I want to select multiple columns from a MultiIndex with multiple independent indexers. For example
df = pd.DataFrame(
np.zeros((2,4)),
columns=pd.MultiIndex.from_product([('a','b'),(1,2)])
)
from this DataFrame
a b
1 2 1 2
0 0 0 0 0
1 0 0 0 0
I want to select all columns under 'a'
plus ('b', 1)
, like df[[('a', 1), ('a', 2), ('b', 1)]]
, but I don't want to have to explicitly specify all levels of the columns below 'a'
.
What does not work:
df[['a', ('b', 1)]]
: KeyError: "[('b', 1)] not in index"
df.loc[:, ['a', ('b', 1)]]
: KeyError: "[('b', 1)] not in index"
df[[('a', slice(None)), ('b', 1)]]
: TypeError: unhashable type: 'slice'
df.loc[:, [pd.IndexSlice['a', :], ('b', 1)]]
: TypeError: unhashable type: 'slice'
Another similar thing I would like to be able to do is: ('a', 1)
plus pd.IndexSlice[:, 2]
I ended up writing a helper function to do this.
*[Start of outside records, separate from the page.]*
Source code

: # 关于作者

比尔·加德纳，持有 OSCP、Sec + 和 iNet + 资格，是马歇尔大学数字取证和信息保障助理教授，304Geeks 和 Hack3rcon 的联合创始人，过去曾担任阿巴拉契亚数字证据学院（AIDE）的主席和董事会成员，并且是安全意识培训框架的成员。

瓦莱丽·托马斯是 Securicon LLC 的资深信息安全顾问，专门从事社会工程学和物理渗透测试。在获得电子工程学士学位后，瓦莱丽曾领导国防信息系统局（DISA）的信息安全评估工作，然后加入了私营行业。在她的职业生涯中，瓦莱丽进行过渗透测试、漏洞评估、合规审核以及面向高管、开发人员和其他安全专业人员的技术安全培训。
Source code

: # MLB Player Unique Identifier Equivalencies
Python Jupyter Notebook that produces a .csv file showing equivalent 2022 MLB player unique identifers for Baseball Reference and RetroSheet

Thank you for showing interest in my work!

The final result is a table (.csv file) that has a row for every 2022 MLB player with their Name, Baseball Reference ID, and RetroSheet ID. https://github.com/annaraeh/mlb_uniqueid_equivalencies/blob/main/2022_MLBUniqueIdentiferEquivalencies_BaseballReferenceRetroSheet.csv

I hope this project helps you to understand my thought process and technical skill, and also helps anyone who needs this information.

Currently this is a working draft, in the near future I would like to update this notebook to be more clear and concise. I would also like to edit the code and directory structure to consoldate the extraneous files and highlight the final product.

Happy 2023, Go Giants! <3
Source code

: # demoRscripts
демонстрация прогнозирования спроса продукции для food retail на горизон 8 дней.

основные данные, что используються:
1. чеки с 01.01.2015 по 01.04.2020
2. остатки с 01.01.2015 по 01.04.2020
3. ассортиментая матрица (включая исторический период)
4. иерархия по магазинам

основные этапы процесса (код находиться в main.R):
It takes an array of slicers, and uses each one independently, then gathers all the selected columns.
def mimsc(col_specs):
# usage: df.loc[msms(['A', ('B', 'X')])]
def slicer(df):
cols = []
dfc = df.columns.to_frame()
for cs in col_specs:
cols.append(dfc.loc[cs])
all_cols = pd.concat(cols, ignore_index=True)
return pd.MultiIndex.from_frame(all_cols)
return slicer
usage
df.loc[:, mimsc(['a', ('b', 1)])]
df.loc[:, mimsc([('b', 1), pd.IndexSlice[:, 2]])]
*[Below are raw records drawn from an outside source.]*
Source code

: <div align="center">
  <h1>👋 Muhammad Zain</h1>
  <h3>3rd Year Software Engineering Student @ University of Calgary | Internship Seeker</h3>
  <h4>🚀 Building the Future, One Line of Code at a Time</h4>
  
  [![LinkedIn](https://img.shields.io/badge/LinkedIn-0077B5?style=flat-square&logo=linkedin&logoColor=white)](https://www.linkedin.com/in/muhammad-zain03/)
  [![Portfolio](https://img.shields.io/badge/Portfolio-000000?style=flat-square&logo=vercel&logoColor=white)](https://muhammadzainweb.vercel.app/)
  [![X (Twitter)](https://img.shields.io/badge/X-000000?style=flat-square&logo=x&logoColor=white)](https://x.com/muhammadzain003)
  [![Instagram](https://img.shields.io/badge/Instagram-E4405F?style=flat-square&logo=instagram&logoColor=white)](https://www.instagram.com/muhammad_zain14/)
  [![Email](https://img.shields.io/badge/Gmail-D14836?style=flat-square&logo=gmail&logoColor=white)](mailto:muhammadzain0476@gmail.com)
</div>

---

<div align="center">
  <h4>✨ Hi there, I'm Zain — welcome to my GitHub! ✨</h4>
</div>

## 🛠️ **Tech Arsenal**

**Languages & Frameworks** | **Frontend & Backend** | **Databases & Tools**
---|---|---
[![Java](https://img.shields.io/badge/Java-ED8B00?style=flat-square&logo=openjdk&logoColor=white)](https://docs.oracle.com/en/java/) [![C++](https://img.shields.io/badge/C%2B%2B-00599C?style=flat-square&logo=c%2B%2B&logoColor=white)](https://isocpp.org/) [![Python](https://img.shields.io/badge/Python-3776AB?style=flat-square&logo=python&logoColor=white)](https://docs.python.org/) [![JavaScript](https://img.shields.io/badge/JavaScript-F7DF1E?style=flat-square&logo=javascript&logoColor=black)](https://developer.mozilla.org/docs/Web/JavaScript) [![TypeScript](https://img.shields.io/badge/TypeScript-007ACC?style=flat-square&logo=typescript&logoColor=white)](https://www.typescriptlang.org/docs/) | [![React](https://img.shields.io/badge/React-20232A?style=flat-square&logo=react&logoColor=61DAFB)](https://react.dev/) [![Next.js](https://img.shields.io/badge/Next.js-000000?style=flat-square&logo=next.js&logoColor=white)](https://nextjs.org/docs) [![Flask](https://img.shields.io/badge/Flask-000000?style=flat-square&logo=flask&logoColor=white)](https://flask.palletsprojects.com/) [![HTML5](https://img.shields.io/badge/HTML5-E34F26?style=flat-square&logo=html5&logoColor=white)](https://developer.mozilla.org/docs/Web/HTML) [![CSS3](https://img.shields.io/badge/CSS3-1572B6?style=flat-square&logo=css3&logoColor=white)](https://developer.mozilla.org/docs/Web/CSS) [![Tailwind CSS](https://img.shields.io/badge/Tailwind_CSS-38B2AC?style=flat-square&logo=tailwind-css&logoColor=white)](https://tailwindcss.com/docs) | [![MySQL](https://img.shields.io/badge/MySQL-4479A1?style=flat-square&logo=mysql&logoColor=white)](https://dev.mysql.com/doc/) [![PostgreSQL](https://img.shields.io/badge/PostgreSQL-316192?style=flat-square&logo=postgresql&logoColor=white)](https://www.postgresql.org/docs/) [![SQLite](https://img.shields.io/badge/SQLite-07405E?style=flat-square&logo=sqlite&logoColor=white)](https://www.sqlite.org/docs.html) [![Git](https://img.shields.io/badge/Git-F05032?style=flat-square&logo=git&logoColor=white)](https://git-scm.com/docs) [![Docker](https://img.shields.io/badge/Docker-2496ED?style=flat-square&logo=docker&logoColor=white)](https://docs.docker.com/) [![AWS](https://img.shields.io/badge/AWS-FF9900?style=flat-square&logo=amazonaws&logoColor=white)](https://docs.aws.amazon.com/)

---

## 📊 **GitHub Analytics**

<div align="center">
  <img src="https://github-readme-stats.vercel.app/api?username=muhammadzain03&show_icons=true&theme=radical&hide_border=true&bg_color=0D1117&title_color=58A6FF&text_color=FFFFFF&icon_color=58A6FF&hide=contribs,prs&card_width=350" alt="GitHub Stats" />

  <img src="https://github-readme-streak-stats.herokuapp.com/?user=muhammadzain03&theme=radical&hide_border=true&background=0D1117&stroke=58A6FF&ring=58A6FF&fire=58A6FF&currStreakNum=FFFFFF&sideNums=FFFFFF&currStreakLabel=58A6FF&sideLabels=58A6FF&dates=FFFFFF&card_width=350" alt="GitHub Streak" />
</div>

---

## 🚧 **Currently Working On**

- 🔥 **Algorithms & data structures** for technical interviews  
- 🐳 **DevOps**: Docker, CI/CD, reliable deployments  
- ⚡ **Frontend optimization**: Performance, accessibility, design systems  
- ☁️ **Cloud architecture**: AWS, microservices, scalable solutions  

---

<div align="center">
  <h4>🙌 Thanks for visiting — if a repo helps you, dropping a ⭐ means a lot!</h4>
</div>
Here's a more generic version that also works with indexes
def mims(col_specs, axis=1):
def slicer(df):
cols = []
if axis==1:
dfc = df.columns.to_frame()
elif axis==0:
dfc = df.index.to_frame()
for cs in col_specs:
col = dfc.loc[cs, :]
if isinstance(col, pd.Series):
col = dfc.loc[[cs], :]
cols.append(col)
all_cols = pd.concat(cols, ignore_index=True)
return pd.MultiIndex.from_frame(all_cols)
return slicer
example
df.T.loc[mims(['a', ('b', 1)], axis=0), :]
df.T.loc[mims([('b', 1), pd.IndexSlice[:, 2]], axis=0), :]